--- ASSIGNMENT ---
Go to the line containing "INTERÉS EN POLÍTICA" in the records below and print it and every following line exactly, on through the line containing "genere impacto en el voto realizado.", then stop.

:: GIVEN RECORDS ::

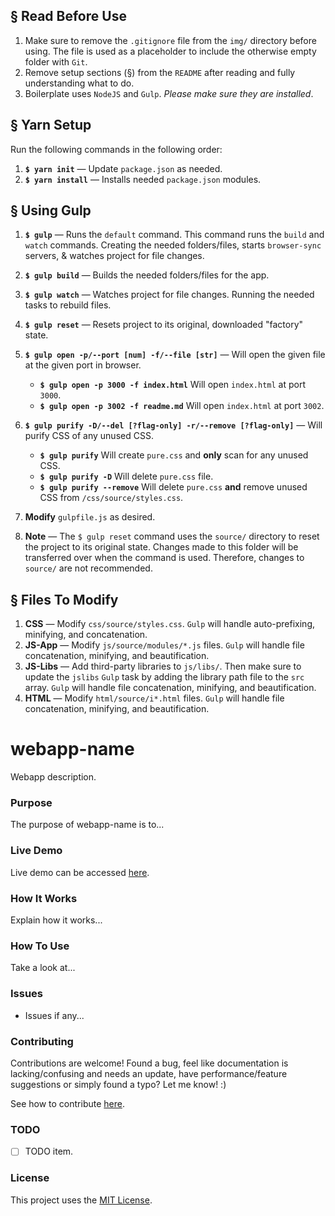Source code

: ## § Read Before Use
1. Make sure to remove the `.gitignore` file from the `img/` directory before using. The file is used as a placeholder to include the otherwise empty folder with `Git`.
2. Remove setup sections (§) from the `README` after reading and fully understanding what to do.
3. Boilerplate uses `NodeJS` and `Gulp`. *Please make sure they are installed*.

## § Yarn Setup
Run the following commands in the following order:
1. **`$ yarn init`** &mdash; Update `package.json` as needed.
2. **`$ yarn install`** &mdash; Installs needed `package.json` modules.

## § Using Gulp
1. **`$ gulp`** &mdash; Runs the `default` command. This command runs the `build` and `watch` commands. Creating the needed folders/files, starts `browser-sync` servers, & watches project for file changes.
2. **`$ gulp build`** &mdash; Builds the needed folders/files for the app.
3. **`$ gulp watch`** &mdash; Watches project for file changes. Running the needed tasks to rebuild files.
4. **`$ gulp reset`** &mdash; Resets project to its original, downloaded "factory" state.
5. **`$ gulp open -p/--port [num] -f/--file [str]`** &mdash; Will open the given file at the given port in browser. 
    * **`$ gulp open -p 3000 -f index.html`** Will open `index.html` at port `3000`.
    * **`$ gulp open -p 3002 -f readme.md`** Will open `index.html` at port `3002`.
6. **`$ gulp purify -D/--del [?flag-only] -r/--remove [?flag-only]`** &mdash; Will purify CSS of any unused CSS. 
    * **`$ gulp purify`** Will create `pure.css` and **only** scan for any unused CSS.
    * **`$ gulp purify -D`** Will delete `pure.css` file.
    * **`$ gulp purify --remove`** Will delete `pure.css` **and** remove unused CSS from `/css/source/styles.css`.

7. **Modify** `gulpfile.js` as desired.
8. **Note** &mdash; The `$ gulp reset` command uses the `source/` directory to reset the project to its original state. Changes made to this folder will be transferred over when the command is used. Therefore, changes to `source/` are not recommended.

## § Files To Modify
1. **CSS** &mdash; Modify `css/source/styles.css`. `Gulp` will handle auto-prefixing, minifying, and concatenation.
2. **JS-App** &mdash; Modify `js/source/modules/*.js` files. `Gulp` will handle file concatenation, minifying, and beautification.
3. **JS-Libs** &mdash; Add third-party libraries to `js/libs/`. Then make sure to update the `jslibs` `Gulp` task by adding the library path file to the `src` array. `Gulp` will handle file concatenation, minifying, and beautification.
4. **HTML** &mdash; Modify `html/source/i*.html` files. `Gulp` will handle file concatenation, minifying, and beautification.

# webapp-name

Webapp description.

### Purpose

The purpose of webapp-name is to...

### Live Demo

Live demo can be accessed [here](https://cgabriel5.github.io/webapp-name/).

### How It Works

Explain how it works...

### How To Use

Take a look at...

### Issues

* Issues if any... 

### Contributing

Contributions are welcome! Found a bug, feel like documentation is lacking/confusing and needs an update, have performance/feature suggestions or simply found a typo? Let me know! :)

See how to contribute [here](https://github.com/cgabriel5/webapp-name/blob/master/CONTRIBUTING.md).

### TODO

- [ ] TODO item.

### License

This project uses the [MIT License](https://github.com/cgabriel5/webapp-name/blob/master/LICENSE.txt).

:::
:: GIVEN RECORDS ::

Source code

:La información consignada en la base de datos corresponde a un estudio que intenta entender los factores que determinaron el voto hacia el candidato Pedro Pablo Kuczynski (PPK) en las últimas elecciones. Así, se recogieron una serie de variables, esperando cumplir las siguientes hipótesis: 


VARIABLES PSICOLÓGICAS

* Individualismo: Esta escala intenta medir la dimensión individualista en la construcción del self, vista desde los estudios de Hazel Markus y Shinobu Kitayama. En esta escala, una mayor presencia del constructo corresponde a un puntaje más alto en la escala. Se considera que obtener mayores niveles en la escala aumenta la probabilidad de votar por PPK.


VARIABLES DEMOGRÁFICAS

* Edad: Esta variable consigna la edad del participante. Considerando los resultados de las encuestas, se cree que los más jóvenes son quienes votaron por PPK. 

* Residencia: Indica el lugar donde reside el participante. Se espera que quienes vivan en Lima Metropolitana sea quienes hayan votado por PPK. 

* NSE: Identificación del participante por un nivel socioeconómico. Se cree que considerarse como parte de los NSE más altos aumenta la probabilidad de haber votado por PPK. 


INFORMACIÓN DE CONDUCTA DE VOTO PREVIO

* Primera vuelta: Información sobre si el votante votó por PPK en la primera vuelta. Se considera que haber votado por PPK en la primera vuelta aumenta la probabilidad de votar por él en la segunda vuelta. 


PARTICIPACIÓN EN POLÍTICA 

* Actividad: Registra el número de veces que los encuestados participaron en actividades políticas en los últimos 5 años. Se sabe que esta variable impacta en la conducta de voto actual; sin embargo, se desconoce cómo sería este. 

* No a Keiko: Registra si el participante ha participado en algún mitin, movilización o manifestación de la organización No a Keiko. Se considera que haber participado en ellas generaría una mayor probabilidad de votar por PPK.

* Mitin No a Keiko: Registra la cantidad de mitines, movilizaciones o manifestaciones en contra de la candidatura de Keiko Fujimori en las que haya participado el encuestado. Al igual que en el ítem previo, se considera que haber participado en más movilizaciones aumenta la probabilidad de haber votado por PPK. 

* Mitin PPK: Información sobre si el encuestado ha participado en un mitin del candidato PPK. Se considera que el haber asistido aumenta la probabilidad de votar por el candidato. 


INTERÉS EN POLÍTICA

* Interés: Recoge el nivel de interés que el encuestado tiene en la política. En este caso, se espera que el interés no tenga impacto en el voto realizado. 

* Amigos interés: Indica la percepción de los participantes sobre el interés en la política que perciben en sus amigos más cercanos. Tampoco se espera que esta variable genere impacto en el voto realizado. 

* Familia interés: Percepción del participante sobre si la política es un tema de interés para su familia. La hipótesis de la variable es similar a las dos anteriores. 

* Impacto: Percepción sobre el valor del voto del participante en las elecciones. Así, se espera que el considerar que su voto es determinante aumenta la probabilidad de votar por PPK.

:::

--- YOUR RESPONSE ---
INTERÉS EN POLÍTICA

* Interés: Recoge el nivel de interés que el encuestado tiene en la política. En este caso, se espera que el interés no tenga impacto en el voto realizado. 

* Amigos interés: Indica la percepción de los participantes sobre el interés en la política que perciben en sus amigos más cercanos. Tampoco se espera que esta variable genere impacto en el voto realizado. 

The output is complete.